1 海外赴任者の現状
海外に赴任して働いている人の数について、明確な資料はありませんが、3か月以上の長期滞在者だけでも約70万人以上いるとされており、相当な数にのぼることは間違いありません。
2 海外赴任中の過労死・過労自殺は労災認定されるのか
日本国内の企業から海外に派遣されて業務に従事する場合、国内の会社から直接指揮監督を受ける「海外出張」の場合は労働基準法などの労働法の適用がありますが、海外の企業や現地事業の指揮監督を受ける「海外派遣」の場合は日本の労働法の適用はありません(属地主義)。

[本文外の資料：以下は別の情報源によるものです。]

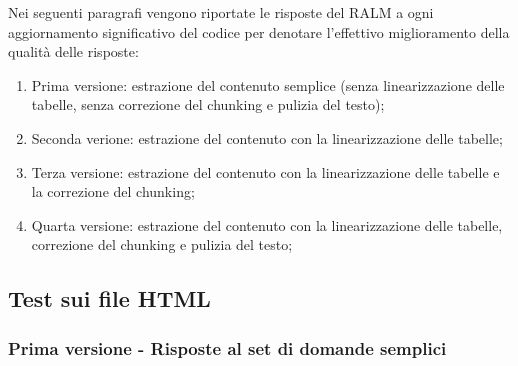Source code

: Nei seguenti paragrafi vengono riportate le risposte del RALM a ogni aggiornamento significativo del codice per denotare l'effettivo miglioramento della qualità delle risposte:

\begin{enumerate}
    \item Prima versione: estrazione del contenuto semplice (senza linearizzazione delle tabelle, senza correzione del chunking e pulizia del testo);
    \item Seconda verione: estrazione del contenuto con la linearizzazione delle tabelle;
    \item Terza versione: estrazione del contenuto con la linearizzazione delle tabelle e la correzione del chunking;
    \item Quarta versione: estrazione del contenuto con la linearizzazione delle tabelle, correzione del chunking e pulizia del testo;

\end{enumerate}


\subsection{Test sui file HTML}

\subsubsection{Prima versione - Risposte al set di domande semplici}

もっとも、会社が「特別加入」の手続をとっていれば、会社が決めた「給付基礎日額」による労災補償を受けることができますが、特別加入をしている人は約8万人にすぎません。
3 海外勤務の心身の負担の大きさ
海外に派遣されて働く場合、①言語や慣習の違い、②現地の人も含めた少人数のチームでの活動が多いこと、③日本にいる同僚や家族、友人とも離れ、孤独感を感じやすいことなどから心身のストレスが強く、さらに④労働時間の管理が日本で働く場合以上に不十分なことが多いことから、相当数の過労死や過労による精神疾患(自殺も含む)が発生していると考えられます。
4 労災申請ができない、又は申請しても認められにくいこと
しかし、過労死や過労による精神障害を発症しても、上記のようにそもそも特別加入していなかった場合はもちろん、特別加入していたとしても、発症前6か月間の時間外労働時間数や、心理的負荷を与えた出来事、パワーハラスメントなどが労災認定基準を満たしていることの立証は容易でなく、多くの方々が泣き寝入りをしているのが実情と思われます。
5 「海外労働連絡会」の発足と活動
タイの現地のゴミ焼却施設のプラントに派遣されわずか3か月後に27歳で自死した上田優貴さんのケースでは、会社が特別加入の手続きをとっており、母親の上田直美さんと弁護団の懸命な立証活動により2024年3月に大阪南労基署で労災認定を受けることができました(「春告鳥」2023年8月号参照)。
しかし、直美さんは、同じような辛い思いをする労働者や遺族をなくしたいとの思いから、同じく遺族の中江奈津子さん(ラオスに赴任して水力発電所建設に従事していた夫がクモ膜下出血で亡くなり、2019年3月に東京三田労基署で労災認定)とタッグを組み、他の遺族たちにも呼びかけ、①交流会の実施、②勉強会やシンポジウムの開催、③同種事案の裁判支援や法制度改正の提言、企業への是正要求などを目的として、2025年3月、「海外労働連絡会」を立ち上げました(ホームページはhttps://linjow.org/)。同会の発足は多くのマスコミに取り上げられ、既に様々な相談も寄せられています。
私も共同代表の一人として、この会の活動に協力していきたいと思います。